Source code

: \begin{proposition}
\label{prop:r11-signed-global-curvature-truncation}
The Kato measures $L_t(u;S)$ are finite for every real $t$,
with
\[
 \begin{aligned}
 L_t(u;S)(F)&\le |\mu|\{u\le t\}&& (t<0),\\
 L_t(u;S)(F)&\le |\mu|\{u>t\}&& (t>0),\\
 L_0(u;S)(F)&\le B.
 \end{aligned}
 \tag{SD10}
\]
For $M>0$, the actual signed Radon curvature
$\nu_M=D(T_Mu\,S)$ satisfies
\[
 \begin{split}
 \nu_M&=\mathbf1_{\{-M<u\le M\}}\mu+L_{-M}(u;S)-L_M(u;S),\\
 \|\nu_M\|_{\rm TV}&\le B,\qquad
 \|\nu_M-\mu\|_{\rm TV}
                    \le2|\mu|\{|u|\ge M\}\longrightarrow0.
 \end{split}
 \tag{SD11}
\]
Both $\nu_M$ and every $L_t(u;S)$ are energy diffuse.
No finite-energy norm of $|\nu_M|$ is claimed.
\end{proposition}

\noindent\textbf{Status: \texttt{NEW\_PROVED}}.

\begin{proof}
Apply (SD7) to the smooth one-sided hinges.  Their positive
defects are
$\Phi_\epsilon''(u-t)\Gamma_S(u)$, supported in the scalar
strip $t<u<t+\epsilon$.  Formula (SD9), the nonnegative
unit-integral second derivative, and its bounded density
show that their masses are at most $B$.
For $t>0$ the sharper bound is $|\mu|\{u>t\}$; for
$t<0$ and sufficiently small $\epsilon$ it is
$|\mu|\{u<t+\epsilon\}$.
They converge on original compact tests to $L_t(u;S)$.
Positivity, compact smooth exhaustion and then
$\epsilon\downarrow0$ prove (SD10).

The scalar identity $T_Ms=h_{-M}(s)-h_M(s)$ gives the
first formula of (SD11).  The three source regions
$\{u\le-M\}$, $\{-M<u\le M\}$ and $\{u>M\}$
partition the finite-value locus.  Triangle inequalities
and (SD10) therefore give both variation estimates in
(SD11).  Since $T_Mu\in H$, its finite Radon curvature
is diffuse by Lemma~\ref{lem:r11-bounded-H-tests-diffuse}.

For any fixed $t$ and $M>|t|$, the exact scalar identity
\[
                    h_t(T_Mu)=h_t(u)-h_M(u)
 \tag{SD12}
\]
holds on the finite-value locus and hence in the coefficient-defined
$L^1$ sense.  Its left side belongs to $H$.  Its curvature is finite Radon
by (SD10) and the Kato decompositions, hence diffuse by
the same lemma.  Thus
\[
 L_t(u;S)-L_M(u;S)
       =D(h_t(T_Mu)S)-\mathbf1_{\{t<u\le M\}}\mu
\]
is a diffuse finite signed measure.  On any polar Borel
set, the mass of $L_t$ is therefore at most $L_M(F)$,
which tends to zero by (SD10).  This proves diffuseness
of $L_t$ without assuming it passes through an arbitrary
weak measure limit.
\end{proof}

WHAT IS NEEDED –
The whole block of entries above should be repeated exactly.

RESPONSE TO THE EXERCISE –
Source code

: \begin{proposition}
\label{prop:r11-signed-global-curvature-truncation}
The Kato measures $L_t(u;S)$ are finite for every real $t$,
with
\[
 \begin{aligned}
 L_t(u;S)(F)&\le |\mu|\{u\le t\}&& (t<0),\\
 L_t(u;S)(F)&\le |\mu|\{u>t\}&& (t>0),\\
 L_0(u;S)(F)&\le B.
 \end{aligned}
 \tag{SD10}
\]
For $M>0$, the actual signed Radon curvature
$\nu_M=D(T_Mu\,S)$ satisfies
\[
 \begin{split}
 \nu_M&=\mathbf1_{\{-M<u\le M\}}\mu+L_{-M}(u;S)-L_M(u;S),\\
 \|\nu_M\|_{\rm TV}&\le B,\qquad
 \|\nu_M-\mu\|_{\rm TV}
                    \le2|\mu|\{|u|\ge M\}\longrightarrow0.
 \end{split}
 \tag{SD11}
\]
Both $\nu_M$ and every $L_t(u;S)$ are energy diffuse.
No finite-energy norm of $|\nu_M|$ is claimed.
\end{proposition}

\noindent\textbf{Status: \texttt{NEW\_PROVED}}.

\begin{proof}
Apply (SD7) to the smooth one-sided hinges.  Their positive
defects are
$\Phi_\epsilon''(u-t)\Gamma_S(u)$, supported in the scalar
strip $t<u<t+\epsilon$.  Formula (SD9), the nonnegative
unit-integral second derivative, and its bounded density
show that their masses are at most $B$.
For $t>0$ the sharper bound is $|\mu|\{u>t\}$; for
$t<0$ and sufficiently small $\epsilon$ it is
$|\mu|\{u<t+\epsilon\}$.
They converge on original compact tests to $L_t(u;S)$.
Positivity, compact smooth exhaustion and then
$\epsilon\downarrow0$ prove (SD10).

The scalar identity $T_Ms=h_{-M}(s)-h_M(s)$ gives the
first formula of (SD11).  The three source regions
$\{u\le-M\}$, $\{-M<u\le M\}$ and $\{u>M\}$
partition the finite-value locus.  Triangle inequalities
and (SD10) therefore give both variation estimates in
(SD11).  Since $T_Mu\in H$, its finite Radon curvature
is diffuse by Lemma~\ref{lem:r11-bounded-H-tests-diffuse}.

For any fixed $t$ and $M>|t|$, the exact scalar identity
\[
                    h_t(T_Mu)=h_t(u)-h_M(u)
 \tag{SD12}
\]
holds on the finite-value locus and hence in the coefficient-defined
$L^1$ sense.  Its left side belongs to $H$.  Its curvature is finite Radon
by (SD10) and the Kato decompositions, hence diffuse by
the same lemma.  Thus
\[
 L_t(u;S)-L_M(u;S)
       =D(h_t(T_Mu)S)-\mathbf1_{\{t<u\le M\}}\mu
\]
is a diffuse finite signed measure.  On any polar Borel
set, the mass of $L_t$ is therefore at most $L_M(F)$,
which tends to zero by (SD10).  This proves diffuseness
of $L_t$ without assuming it passes through an arbitrary
weak measure limit.
\end{proof}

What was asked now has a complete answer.